EXERCISE DIRECTIONS: The records below should be set down in full, please, without any change.

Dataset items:
────────────────────────────────────────

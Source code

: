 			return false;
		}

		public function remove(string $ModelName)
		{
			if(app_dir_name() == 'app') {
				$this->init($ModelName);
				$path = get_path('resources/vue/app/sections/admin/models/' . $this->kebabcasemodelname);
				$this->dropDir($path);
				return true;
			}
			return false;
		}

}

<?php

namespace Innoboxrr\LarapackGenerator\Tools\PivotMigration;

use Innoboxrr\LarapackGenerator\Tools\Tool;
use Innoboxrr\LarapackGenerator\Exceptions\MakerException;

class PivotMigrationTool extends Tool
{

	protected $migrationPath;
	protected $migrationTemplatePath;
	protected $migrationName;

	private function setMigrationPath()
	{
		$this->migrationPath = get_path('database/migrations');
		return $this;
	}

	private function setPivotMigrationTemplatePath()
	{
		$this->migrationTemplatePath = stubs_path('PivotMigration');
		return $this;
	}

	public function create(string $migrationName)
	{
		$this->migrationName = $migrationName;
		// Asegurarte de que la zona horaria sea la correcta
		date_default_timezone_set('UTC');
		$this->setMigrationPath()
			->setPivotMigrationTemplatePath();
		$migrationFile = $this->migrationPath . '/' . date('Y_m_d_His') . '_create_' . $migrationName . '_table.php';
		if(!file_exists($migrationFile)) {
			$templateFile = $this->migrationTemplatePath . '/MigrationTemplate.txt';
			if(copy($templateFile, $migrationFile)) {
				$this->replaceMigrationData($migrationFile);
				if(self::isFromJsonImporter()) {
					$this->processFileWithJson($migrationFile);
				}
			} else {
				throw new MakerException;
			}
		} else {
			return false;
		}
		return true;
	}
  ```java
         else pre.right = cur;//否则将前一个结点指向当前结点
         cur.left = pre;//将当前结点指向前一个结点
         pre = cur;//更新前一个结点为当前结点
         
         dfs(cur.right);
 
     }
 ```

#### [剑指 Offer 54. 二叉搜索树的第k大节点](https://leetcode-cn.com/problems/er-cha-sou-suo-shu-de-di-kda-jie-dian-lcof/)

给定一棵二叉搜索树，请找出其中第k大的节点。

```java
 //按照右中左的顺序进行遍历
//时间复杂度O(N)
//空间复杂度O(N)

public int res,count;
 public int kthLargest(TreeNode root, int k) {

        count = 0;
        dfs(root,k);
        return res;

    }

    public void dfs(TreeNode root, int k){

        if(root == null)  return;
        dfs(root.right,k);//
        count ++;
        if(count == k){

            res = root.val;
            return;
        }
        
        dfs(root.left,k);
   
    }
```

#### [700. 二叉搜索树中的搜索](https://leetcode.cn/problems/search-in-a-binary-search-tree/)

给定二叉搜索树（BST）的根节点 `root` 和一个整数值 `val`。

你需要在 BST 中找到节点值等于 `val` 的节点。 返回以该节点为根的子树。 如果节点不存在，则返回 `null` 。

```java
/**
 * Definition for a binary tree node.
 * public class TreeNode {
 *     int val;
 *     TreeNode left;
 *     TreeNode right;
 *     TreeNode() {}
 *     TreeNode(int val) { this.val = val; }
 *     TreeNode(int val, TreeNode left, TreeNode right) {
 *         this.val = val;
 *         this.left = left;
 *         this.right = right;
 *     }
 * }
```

────────────────────────────────────────

SOLUTION:
Source code

: 			return false;
		}

		public function remove(string $ModelName)
		{
			if(app_dir_name() == 'app') {
				$this->init($ModelName);
				$path = get_path('resources/vue/app/sections/admin/models/' . $this->kebabcasemodelname);
				$this->dropDir($path);
				return true;
			}
			return false;
		}

}

<?php

namespace Innoboxrr\LarapackGenerator\Tools\PivotMigration;

use Innoboxrr\LarapackGenerator\Tools\Tool;
use Innoboxrr\LarapackGenerator\Exceptions\MakerException;

class PivotMigrationTool extends Tool
{

	protected $migrationPath;
	protected $migrationTemplatePath;
	protected $migrationName;

	private function setMigrationPath()
	{
		$this->migrationPath = get_path('database/migrations');
		return $this;
	}

	private function setPivotMigrationTemplatePath()
	{
		$this->migrationTemplatePath = stubs_path('PivotMigration');
		return $this;
	}

	public function create(string $migrationName)
	{
		$this->migrationName = $migrationName;
		// Asegurarte de que la zona horaria sea la correcta
		date_default_timezone_set('UTC');
		$this->setMigrationPath()
			->setPivotMigrationTemplatePath();
		$migrationFile = $this->migrationPath . '/' . date('Y_m_d_His') . '_create_' . $migrationName . '_table.php';
		if(!file_exists($migrationFile)) {
			$templateFile = $this->migrationTemplatePath . '/MigrationTemplate.txt';
			if(copy($templateFile, $migrationFile)) {
				$this->replaceMigrationData($migrationFile);
				if(self::isFromJsonImporter()) {
					$this->processFileWithJson($migrationFile);
				}
			} else {
				throw new MakerException;
			}
		} else {
			return false;
		}
		return true;
	}
  ```java
         else pre.right = cur;//否则将前一个结点指向当前结点
         cur.left = pre;//将当前结点指向前一个结点
         pre = cur;//更新前一个结点为当前结点
         
         dfs(cur.right);
 
     }
 ```

#### [剑指 Offer 54. 二叉搜索树的第k大节点](https://leetcode-cn.com/problems/er-cha-sou-suo-shu-de-di-kda-jie-dian-lcof/)

给定一棵二叉搜索树，请找出其中第k大的节点。

```java
 //按照右中左的顺序进行遍历
//时间复杂度O(N)
//空间复杂度O(N)

public int res,count;
 public int kthLargest(TreeNode root, int k) {

        count = 0;
        dfs(root,k);
        return res;

    }

    public void dfs(TreeNode root, int k){

        if(root == null)  return;
        dfs(root.right,k);//
        count ++;
        if(count == k){

            res = root.val;
            return;
        }
        
        dfs(root.left,k);
   
    }
```

#### [700. 二叉搜索树中的搜索](https://leetcode.cn/problems/search-in-a-binary-search-tree/)

给定二叉搜索树（BST）的根节点 `root` 和一个整数值 `val`。

你需要在 BST 中找到节点值等于 `val` 的节点。 返回以该节点为根的子树。 如果节点不存在，则返回 `null` 。

```java
/**
 * Definition for a binary tree node.
 * public class TreeNode {
 *     int val;
 *     TreeNode left;
 *     TreeNode right;
 *     TreeNode() {}
 *     TreeNode(int val) { this.val = val; }
 *     TreeNode(int val, TreeNode left, TreeNode right) {
 *         this.val = val;
 *         this.left = left;
 *         this.right = right;
 *     }
 * }
```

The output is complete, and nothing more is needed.